[WHAT NEEDS TO BE DONE]:
Word for word, set down the entries that follow.

(LISTED RECORDS Opens)

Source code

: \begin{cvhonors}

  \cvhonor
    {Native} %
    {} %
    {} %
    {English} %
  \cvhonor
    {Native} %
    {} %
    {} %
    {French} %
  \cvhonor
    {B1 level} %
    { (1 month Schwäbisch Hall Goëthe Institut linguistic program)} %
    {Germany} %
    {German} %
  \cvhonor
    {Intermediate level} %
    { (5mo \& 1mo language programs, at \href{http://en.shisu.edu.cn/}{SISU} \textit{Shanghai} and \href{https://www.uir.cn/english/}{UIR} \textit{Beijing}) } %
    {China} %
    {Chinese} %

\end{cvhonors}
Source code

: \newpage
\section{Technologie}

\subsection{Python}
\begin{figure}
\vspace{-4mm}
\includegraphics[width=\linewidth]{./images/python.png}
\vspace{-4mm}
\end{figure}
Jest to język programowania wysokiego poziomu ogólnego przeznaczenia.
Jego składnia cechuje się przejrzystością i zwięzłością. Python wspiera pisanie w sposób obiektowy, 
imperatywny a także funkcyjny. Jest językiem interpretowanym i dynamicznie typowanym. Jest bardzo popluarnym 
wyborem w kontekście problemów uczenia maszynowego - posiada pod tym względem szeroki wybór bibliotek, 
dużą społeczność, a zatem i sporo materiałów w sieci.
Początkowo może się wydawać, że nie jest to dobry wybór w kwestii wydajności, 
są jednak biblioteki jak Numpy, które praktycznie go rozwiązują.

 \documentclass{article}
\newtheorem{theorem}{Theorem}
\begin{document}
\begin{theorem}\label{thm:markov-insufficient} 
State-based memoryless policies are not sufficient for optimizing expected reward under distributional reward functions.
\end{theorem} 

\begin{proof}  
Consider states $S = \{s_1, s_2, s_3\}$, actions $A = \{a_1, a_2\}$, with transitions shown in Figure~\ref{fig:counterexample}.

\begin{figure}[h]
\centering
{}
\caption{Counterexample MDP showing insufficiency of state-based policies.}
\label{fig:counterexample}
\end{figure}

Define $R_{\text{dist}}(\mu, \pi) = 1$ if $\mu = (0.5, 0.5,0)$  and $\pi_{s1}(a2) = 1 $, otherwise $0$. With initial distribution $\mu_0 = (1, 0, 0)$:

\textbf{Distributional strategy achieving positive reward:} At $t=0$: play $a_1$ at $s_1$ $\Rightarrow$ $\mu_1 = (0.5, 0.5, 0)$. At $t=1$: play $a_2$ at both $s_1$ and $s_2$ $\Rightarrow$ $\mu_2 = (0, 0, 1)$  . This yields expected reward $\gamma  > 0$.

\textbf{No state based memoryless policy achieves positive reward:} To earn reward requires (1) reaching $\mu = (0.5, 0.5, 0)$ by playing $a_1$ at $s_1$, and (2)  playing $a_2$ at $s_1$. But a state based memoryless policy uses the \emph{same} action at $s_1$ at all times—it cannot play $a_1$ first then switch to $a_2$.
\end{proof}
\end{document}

(LISTED RECORDS Closes)

[SOLUTION TO THIS TASK]:
Source code

: \begin{cvhonors}

  \cvhonor
    {Native} %
    {} %
    {} %
    {English} %
  \cvhonor
    {Native} %
    {} %
    {} %
    {French} %
  \cvhonor
    {B1 level} %
    { (1 month Schwäbisch Hall Goëthe Institut linguistic program)} %
    {Germany} %
    {German} %
  \cvhonor
    {Intermediate level} %
    { (5mo \& 1mo language programs, at \href{http://en.shisu.edu.cn/}{SISU} \textit{Shanghai} and \href{https://www.uir.cn/english/}{UIR} \textit{Beijing}) } %
    {China} %
    {Chinese} %

\end{cvhonors}
Source code

: \newpage
\section{Technologie}

\subsection{Python}
\begin{figure}
\vspace{-4mm}
\includegraphics[width=\linewidth]{./images/python.png}
\vspace{-4mm}
\end{figure}
Jest to język programowania wysokiego poziomu ogólnego przeznaczenia.
Jego składnia cechuje się przejrzystością i zwięzłością. Python wspiera pisanie w sposób obiektowy, 
imperatywny a także funkcyjny. Jest językiem interpretowanym i dynamicznie typowanym. Jest bardzo popluarnym 
wyborem w kontekście problemów uczenia maszynowego - posiada pod tym względem szeroki wybór bibliotek, 
dużą społeczność, a zatem i sporo materiałów w sieci.
Początkowo może się wydawać, że nie jest to dobry wybór w kwestii wydajności, 
są jednak biblioteki jak Numpy, które praktycznie go rozwiązują.

 \documentclass{article}
\newtheorem{theorem}{Theorem}
\begin{document}
\begin{theorem}\label{thm:markov-insufficient} 
State-based memoryless policies are not sufficient for optimizing expected reward under distributional reward functions.
\end{theorem} 

\begin{proof}  
Consider states $S = \{s_1, s_2, s_3\}$, actions $A = \{a_1, a_2\}$, with transitions shown in Figure~\ref{fig:counterexample}.

\begin{figure}[h]
\centering
{}
\caption{Counterexample MDP showing insufficiency of state-based policies.}
\label{fig:counterexample}
\end{figure}

Define $R_{\text{dist}}(\mu, \pi) = 1$ if $\mu = (0.5, 0.5,0)$  and $\pi_{s1}(a2) = 1 $, otherwise $0$. With initial distribution $\mu_0 = (1, 0, 0)$:

\textbf{Distributional strategy achieving positive reward:} At $t=0$: play $a_1$ at $s_1$ $\Rightarrow$ $\mu_1 = (0.5, 0.5, 0)$. At $t=1$: play $a_2$ at both $s_1$ and $s_2$ $\Rightarrow$ $\mu_2 = (0, 0, 1)$  . This yields expected reward $\gamma  > 0$.

\textbf{No state based memoryless policy achieves positive reward:} To earn reward requires (1) reaching $\mu = (0.5, 0.5, 0)$ by playing $a_1$ at $s_1$, and (2)  playing $a_2$ at $s_1$. But a state based memoryless policy uses the \emph{same} action at $s_1$ at all times—it cannot play $a_1$ first then switch to $a_2$.
\end{proof}
\end{document}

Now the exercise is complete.